I memorized the neighbourhood by the time I met her at the corner. But as we walked through it, I forgot it entirely. She was all that mattered. We ate cupcakes and read beneath a tree. Trinity-Bellwoods was not geography: it was summer and love and wonder.
— Daniel Konikoff
Christie Pits to Trinity-Bellwoods
Crawford
the street
bends and twirls
confused
switching directions
trying to find its way
she recalls a change
the street remembers how a haven
for summer swimmers
was once a place of industry
and recalls a night of violence
the street holds up
a man from Pakistan
on the steps of his Portuguese store
he smiles at three children
running past
creating a cloud of dust
that hovers above the sidewalk
onto the street
the man flicks the ash of his cigarette
and gives a friendly nod to the professor-parents
who wearily follow
their overzealous spawn
to the promised after-dinner gelato
glancing across the street
an old woman hears the commotion
she is reminded of the days when
it was her house full of noise
she laments,
her sons have all left for
backyard pools in suburban lands
that seem a world away
the street watches
young men brawl at midnight
fueled by cheap martinis and churros
interrupted by an insomniac
pushing past their brawn
into a store that never closes
the street rolls down the hill
reminiscing about a creek
that once past through her
she widens
where men in robes once walked
scarved lovers dodge unleashed dogs
the street pauses
wary of the streetcars whizzing past her
— India McAlister
Bloor West Village
Bloor West Village clings to its traditional soul — Pizza Pizza and McDonald’s are juxtaposed against quaint flower shops and hand-crafted jewellery stores. I can see the lifelines disappearing, one by one. Laura Secord first, where I used to go for $1 chocolate, and Hallmark, where I would laugh at the musical cards.
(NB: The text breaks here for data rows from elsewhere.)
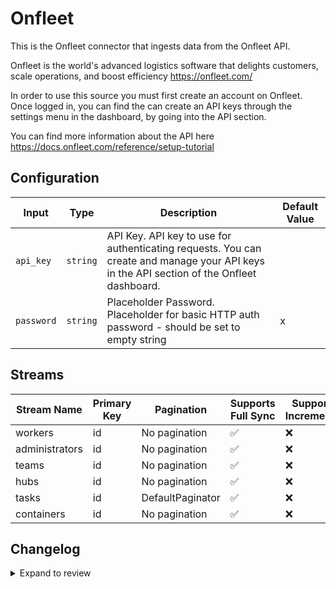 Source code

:# Onfleet
This is the Onfleet connector that ingests data from the Onfleet API.

Onfleet is the world&#39;s advanced logistics software that delights customers, scale operations, and boost efficiency https://onfleet.com/

In order to use this source you must first create an account on Onfleet. Once logged in, you can find the can create an API keys through the settings menu in the dashboard, by going into the API section.

You can find more information about the API here https://docs.onfleet.com/reference/setup-tutorial

## Configuration

| Input | Type | Description | Default Value |
|-------|------|-------------|---------------|
| `api_key` | `string` | API Key. API key to use for authenticating requests. You can create and manage your API keys in the API section of the Onfleet dashboard. |  |
| `password` | `string` | Placeholder Password. Placeholder for basic HTTP auth password - should be set to empty string | x |

## Streams
| Stream Name | Primary Key | Pagination | Supports Full Sync | Supports Incremental |
|-------------|-------------|------------|---------------------|----------------------|
| workers | id | No pagination | ✅ |  ❌  |
| administrators | id | No pagination | ✅ |  ❌  |
| teams | id | No pagination | ✅ |  ❌  |
| hubs | id | No pagination | ✅ |  ❌  |
| tasks | id | DefaultPaginator | ✅ |  ❌  |
| containers | id | No pagination | ✅ |  ❌  |


## Changelog

<details>
  <summary>Expand to review</summary>

| Version          | Date              | Pull Request | Subject        |
|------------------|-------------------|--------------|----------------|
| 0.0.3 | 2024-12-12 | [49336](https://github.com/airbytehq/airbyte/pull/49336) | Update dependencies |
| 0.0.2 | 2024-12-11 | [49051](https://github.com/airbytehq/airbyte/pull/49051) | Starting with this version, the Docker image is now rootless. Please note that this and future versions will not be compatible with Airbyte versions earlier than 0.64 |
| 0.0.1 | 2024-10-27 | | Initial release by [@aazam-gh](https://github.com/aazam-gh) via Connector Builder |

</details>
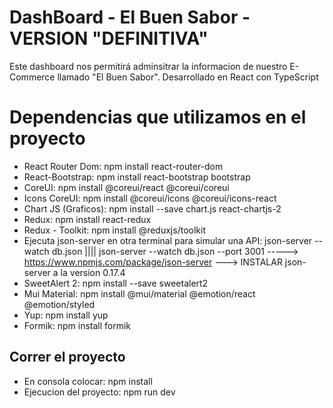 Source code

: # DashBoard - El Buen Sabor - VERSION "DEFINITIVA"

Este dashboard nos permitirá adminsitrar la informacion de nuestro E-Commerce llamado "El Buen Sabor".
Desarrollado en React con TypeScript

# Dependencias que utilizamos en el proyecto
  - React Router Dom: npm install react-router-dom
  - React-Bootstrap: npm install react-bootstrap bootstrap
  - CoreUI: npm install @coreui/react @coreui/coreui
  - Icons CoreUI: npm install @coreui/icons @coreui/icons-react
  - Chart JS (Graficos): npm install --save chart.js react-chartjs-2
  - Redux: npm install react-redux
  - Redux - Toolkit: npm install @reduxjs/toolkit
  - Ejecuta json-server en otra terminal para simular una API: json-server --watch db.json |||| json-server --watch db.json --port 3001
    -----> https://www.npmjs.com/package/json-server ---> INSTALAR json-server a la version 0.17.4
  - SweetAlert 2: npm install --save sweetalert2
  - Mui Material: npm install @mui/material @emotion/react @emotion/styled
  - Yup: npm install yup
  - Formik: npm install formik

## Correr el proyecto
  - En consola colocar: npm install
  - Ejecucion del proyecto: npm run dev
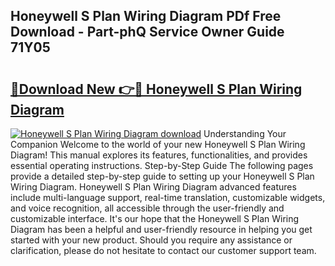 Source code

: ## Honeywell S Plan Wiring Diagram PDf Free Download - Part-phQ Service Owner Guide 71Y05

# <h2><a href="http://dfq8ba.blite.top/?on=Honeywell+S+Plan+Wiring+Diagram">🔗Download New 👉🔴 Honeywell S Plan Wiring Diagram</a></h2>

[![Honeywell S Plan Wiring Diagram download](https://i.imgur.com/lujVjoI.png)](http://dfq8ba.blite.top/?on=Honeywell+S+Plan+Wiring+Diagram)
Understanding Your Companion Welcome to the world of your new Honeywell S Plan Wiring Diagram! This manual explores its features, functionalities, and provides essential operating instructions. Step-by-Step Guide The following pages provide a detailed step-by-step guide to setting up your Honeywell S Plan Wiring Diagram. Honeywell S Plan Wiring Diagram advanced features include multi-language support, real-time translation, customizable widgets, and voice recognition, all accessible through the user-friendly and customizable interface. It's our hope that the Honeywell S Plan Wiring Diagram has been a helpful and user-friendly resource in helping you get started with your new product. Should you require any assistance or clarification, please do not hesitate to contact our customer support team.
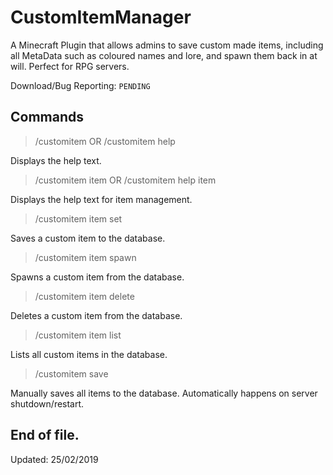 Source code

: # CustomItemManager
A Minecraft Plugin that allows admins to save custom made items, including all MetaData such as coloured names and lore, 
and spawn them back in at will.
Perfect for RPG servers.

Download/Bug Reporting: `PENDING`

## Commands

> /customitem OR /customitem help <commandname>

Displays the help text.

> /customitem item OR /customitem help item

Displays the help text for item management.

> /customitem item set <id>

Saves a custom item to the database.

> /customitem item spawn <id>

Spawns a custom item from the database.

> /customitem item delete <id>

Deletes a custom item from the database.

> /customitem item list

Lists all custom items in the database.

> /customitem save

Manually saves all items to the database. Automatically happens on server shutdown/restart.

## End of file.
Updated: 25/02/2019
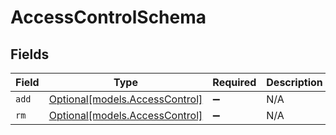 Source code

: # AccessControlSchema


## Fields

| Field                                                        | Type                                                         | Required                                                     | Description                                                  |
| ------------------------------------------------------------ | ------------------------------------------------------------ | ------------------------------------------------------------ | ------------------------------------------------------------ |
| `add`                                                        | [Optional[models.AccessControl]](../models/accesscontrol.md) | :heavy_minus_sign:                                           | N/A                                                          |
| `rm`                                                         | [Optional[models.AccessControl]](../models/accesscontrol.md) | :heavy_minus_sign:                                           | N/A                                                          | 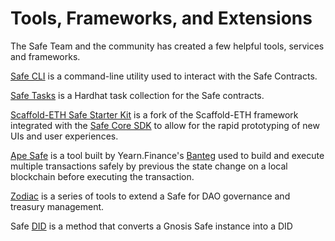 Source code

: # Tools, Frameworks, and Extensions

The Safe Team and the community has created a few helpful tools, services and frameworks.&#x20;

[Safe CLI](https://github.com/gnosis/safe-cli) is a command-line utility used to interact with the Safe Contracts.&#x20;

[Safe Tasks](https://github.com/gnosis/safe-tasks/) is a Hardhat task collection for the Safe contracts.

[Scaffold-ETH Safe Starter Kit](https://github.com/scaffold-eth/scaffold-eth/tree/gnosis-starter-kit) is a fork of the Scaffold-ETH framework integrated with the [Safe Core SDK](sdks/core-sdk.md) to allow for the rapid prototyping of new UIs and user experiences.&#x20;

[Ape Safe](https://safe.ape.tax) is a tool built by Yearn.Finance's [Banteg](https://github.com/banteg) used to build and execute multiple transactions safely by previous the state change on a local blockchain before executing the transaction.&#x20;

[Zodiac](https://github.com/gnosis/zodiac) is a series of tools to extend a Safe for DAO governance and treasury management.

Safe [DID](https://github.com/ceramicnetwork/CIP/blob/main/CIPs/CIP-101/CIP-101.md) is a method that converts a Gnosis Safe instance into a DID

&#x20;

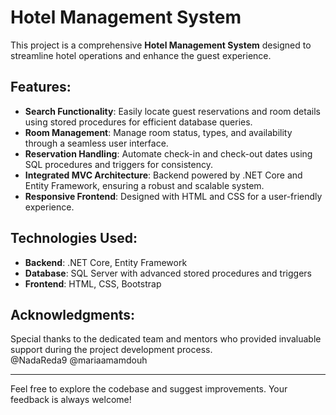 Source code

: # Hotel Management System  

This project is a comprehensive **Hotel Management System** designed to streamline hotel operations and enhance the guest experience.  

## Features:  
- **Search Functionality**: Easily locate guest reservations and room details using stored procedures for efficient database queries.  
- **Room Management**: Manage room status, types, and availability through a seamless user interface.  
- **Reservation Handling**: Automate check-in and check-out dates using SQL procedures and triggers for consistency.  
- **Integrated MVC Architecture**: Backend powered by .NET Core and Entity Framework, ensuring a robust and scalable system.  
- **Responsive Frontend**: Designed with HTML and CSS for a user-friendly experience.  

## Technologies Used:  
- **Backend**: .NET Core, Entity Framework  
- **Database**: SQL Server with advanced stored procedures and triggers  
- **Frontend**: HTML, CSS, Bootstrap  

## Acknowledgments:  
Special thanks to the dedicated team and mentors who provided invaluable support during the project development process.  
@NadaReda9
@mariaamamdouh

---

Feel free to explore the codebase and suggest improvements. Your feedback is always welcome!
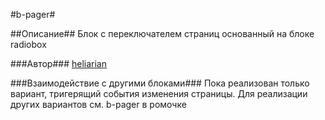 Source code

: #b-pager#

##Описание##
Блок с переключателем страниц основанный на блоке radiobox


###Автор###
[heliarian ](https://staff.yandex-team.ru/heliarian )

###Взаимодействие с другими блоками###
Пока реализован только вариант, тригерящий события изменения страницы. Для реализации
других вариантов см. b-pager в ромочке


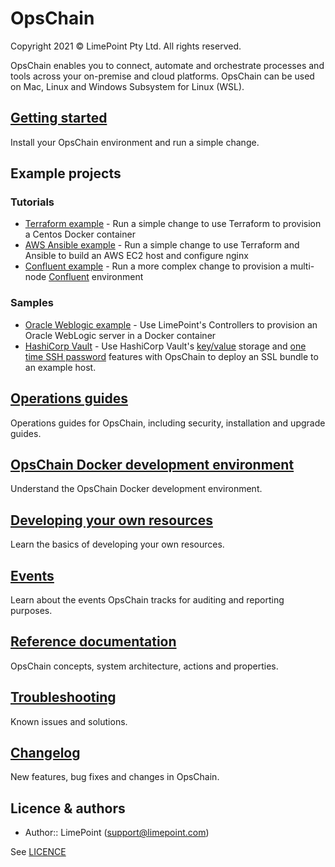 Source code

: # OpsChain

Copyright 2021 © LimePoint Pty Ltd. All rights reserved.

OpsChain enables you to connect, automate and orchestrate processes and tools across your on-premise and cloud platforms. OpsChain can be used on Mac, Linux and Windows Subsystem for Linux (WSL).

## [Getting started](getting_started.md)

Install your OpsChain environment and run a simple change.

## Example projects

### Tutorials

- [Terraform example](examples/running_a_simple_terraform_change.md) - Run a simple change to use Terraform to provision a Centos Docker container
- [AWS Ansible example](examples/running_an_aws_ansible_change.md) - Run a simple change to use Terraform and Ansible to build an AWS EC2 host and configure nginx
- [Confluent example](examples/running_a_complex_change.md) - Run a more complex change to provision a multi-node [Confluent](https://www.confluent.io) environment

### Samples

- [Oracle Weblogic example](https://github.com/LimePoint/opschain-examples-weblogic) - Use LimePoint's Controllers to provision an Oracle WebLogic server in a Docker container
- [HashiCorp Vault](https://github.com/LimePoint/opschain-examples-vault) - Use HashiCorp Vault's [key/value](https://learn.hashicorp.com/tutorials/vault/static-secrets?in=vault/secrets-management) storage and [one time SSH password](https://learn.hashicorp.com/tutorials/vault/ssh-otp?in=vault/secrets-management) features with OpsChain to deploy an SSL bundle to an example host.

## [Operations guides](operations/README.md)

Operations guides for OpsChain, including security, installation and upgrade guides.

## [OpsChain Docker development environment](docker_development_environment.md)

Understand the OpsChain Docker development environment.

## [Developing your own resources](developing_resources.md)

Learn the basics of developing your own resources.

## [Events](events.md)

Learn about the events OpsChain tracks for auditing and reporting purposes.

## [Reference documentation](reference/README.md)

OpsChain concepts, system architecture, actions and properties.

## [Troubleshooting](troubleshooting.md)

Known issues and solutions.

## [Changelog](../CHANGELOG.md)

New features, bug fixes and changes in OpsChain.

## Licence & authors

- Author:: LimePoint (support@limepoint.com)

See [LICENCE](../LICENCE)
Then Book City followed; Baskin Robbins next, where 30 cent scoop day would be the highlight of April in middle school; then the smaller cafés and Write Impressions last summer. There are ten coffee shops here now: Starbucks, Timothy’s, Coffee Tree, and seven more. Seven beauty salons, five elementary schools, and a movie theatre. We have managed to avoid condos until now, but we lost the historic-theatre-turned-bookstore to another Shoppers Drug Mart this month.
The quiet, serene side-streets and grassy parks lace into bustling Bloor like veins feeding a beating heart. It’s a different world just one minute down the road, where stray cats hiss at raccoons and kids toboggan down Rennie hill after an hour at the skating rink. It is a simpler world of swing-sets, brightly coloured playgrounds, and lakeside trails down to High Park and lakeshore. In the middle of it all, tradition and and change are wrestling for the upper hand. We have the best of both worlds, but it’s unlikely to stay that way.